I have the inequality $$\frac{d}{dt}u(t) \leq C_1u(t) + C_2\sqrt{u(t)}$$ for a positive function $u$. Is there a Gronwall inequality that I can use to write $$u(t) \leq C_3u(0)?$$ or something similar. I definitely need something where the right hand side is $u(0) \times \text{something}$.

Answer 1

Íf $C_2 = 0$, the sharp inequality holds $$ u(t) \le u(0) e^{C_1 t} $$ and if $C_1 = 0$, there is the sharp inequality $$ u(t) \le \left(\sqrt{u(0)} + \frac{C_2t}{2} \right)^2 = u(0) + C_2t\sqrt{u(0)} + \frac{C_2^2t^2}{4} $$ so you cannot expect an estimate like "$u(t) \le u(0) \cdot K(t)$" for some function $K(t)$.
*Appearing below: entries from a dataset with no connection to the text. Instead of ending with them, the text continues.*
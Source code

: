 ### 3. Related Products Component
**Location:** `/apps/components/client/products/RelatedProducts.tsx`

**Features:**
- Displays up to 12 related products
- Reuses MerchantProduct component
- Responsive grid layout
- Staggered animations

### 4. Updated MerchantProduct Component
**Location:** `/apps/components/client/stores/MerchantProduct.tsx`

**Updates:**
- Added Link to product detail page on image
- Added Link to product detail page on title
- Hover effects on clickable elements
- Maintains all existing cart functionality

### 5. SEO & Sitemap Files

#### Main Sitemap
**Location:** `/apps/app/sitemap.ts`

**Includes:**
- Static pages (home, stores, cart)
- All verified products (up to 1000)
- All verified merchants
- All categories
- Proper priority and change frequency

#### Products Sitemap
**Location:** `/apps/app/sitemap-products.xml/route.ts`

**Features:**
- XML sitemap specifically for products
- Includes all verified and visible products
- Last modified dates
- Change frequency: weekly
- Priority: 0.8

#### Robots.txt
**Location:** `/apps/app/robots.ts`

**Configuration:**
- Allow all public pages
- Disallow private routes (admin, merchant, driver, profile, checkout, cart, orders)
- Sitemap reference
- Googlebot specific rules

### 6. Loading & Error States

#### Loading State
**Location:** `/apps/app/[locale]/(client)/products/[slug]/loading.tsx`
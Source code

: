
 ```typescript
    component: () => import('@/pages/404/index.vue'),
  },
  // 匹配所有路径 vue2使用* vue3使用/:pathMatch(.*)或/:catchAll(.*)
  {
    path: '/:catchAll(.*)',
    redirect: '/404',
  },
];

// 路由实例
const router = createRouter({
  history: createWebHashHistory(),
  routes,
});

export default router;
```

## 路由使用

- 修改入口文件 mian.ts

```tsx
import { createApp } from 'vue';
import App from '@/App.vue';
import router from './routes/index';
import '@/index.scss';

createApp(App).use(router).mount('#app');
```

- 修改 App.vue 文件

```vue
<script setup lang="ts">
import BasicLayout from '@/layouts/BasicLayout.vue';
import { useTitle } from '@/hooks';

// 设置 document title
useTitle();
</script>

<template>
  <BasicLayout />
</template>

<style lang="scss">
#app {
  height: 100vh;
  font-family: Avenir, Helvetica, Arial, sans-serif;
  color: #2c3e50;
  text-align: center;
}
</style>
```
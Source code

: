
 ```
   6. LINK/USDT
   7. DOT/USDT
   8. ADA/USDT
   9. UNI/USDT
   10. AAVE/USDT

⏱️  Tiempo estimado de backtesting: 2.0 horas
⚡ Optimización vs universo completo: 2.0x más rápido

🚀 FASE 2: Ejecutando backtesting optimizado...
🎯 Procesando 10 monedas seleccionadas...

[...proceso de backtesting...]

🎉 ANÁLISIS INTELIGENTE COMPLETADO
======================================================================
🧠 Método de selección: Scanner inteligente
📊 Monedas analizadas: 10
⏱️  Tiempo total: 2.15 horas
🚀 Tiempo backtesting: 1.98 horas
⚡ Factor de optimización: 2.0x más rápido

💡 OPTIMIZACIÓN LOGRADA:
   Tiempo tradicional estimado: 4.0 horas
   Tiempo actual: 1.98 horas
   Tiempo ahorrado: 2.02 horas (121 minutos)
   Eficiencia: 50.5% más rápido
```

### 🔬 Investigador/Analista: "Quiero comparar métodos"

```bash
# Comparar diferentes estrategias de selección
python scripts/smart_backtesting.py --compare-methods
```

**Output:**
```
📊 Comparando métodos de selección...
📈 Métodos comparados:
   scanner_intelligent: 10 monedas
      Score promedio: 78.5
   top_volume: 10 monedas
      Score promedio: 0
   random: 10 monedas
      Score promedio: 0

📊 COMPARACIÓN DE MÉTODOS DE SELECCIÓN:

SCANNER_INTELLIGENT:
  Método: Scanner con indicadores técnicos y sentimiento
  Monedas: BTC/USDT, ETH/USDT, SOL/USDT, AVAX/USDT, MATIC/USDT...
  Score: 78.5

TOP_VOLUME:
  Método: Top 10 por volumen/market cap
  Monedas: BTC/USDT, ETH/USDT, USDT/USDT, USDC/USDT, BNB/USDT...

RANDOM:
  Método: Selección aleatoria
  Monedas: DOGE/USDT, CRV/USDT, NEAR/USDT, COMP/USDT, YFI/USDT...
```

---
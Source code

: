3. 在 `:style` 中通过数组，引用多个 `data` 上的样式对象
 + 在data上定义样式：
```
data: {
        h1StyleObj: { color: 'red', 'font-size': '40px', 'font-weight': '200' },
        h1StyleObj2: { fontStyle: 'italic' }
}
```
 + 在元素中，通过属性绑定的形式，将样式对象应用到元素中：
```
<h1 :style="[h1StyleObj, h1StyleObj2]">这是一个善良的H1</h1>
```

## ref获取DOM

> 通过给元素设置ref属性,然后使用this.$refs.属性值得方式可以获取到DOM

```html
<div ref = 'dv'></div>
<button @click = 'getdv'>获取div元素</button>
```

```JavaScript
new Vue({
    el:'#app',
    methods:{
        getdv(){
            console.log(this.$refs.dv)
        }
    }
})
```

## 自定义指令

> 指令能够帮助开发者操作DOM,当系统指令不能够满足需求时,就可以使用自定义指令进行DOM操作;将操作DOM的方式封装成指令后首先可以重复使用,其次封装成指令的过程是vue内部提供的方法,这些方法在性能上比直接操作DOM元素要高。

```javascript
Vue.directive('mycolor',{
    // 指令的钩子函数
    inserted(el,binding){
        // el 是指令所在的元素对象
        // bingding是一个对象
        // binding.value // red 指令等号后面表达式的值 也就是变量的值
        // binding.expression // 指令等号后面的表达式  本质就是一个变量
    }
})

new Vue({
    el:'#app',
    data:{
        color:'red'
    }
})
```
In the general case, you can estimate $$ \frac{d}{dt} u \le C_1u + C_2\sqrt{u} \le (C_1 + \delta)u + \frac{C_2^2}{4 \delta} $$ for any $\delta > 0$, leading to the estimate $$ u(t) \le \left( u(0) + \frac{C_2^2}{4 \delta (C_1 + \delta)} \right) e^{(C_1 + \delta)t} - \frac{C_2^2}{4 \delta (C_1 + \delta)} . $$ This does not contain an explicit factor $u(0)$, and this cannot be expected. But you could make this more explicit by minimizing the right hand side wrt. $\delta$.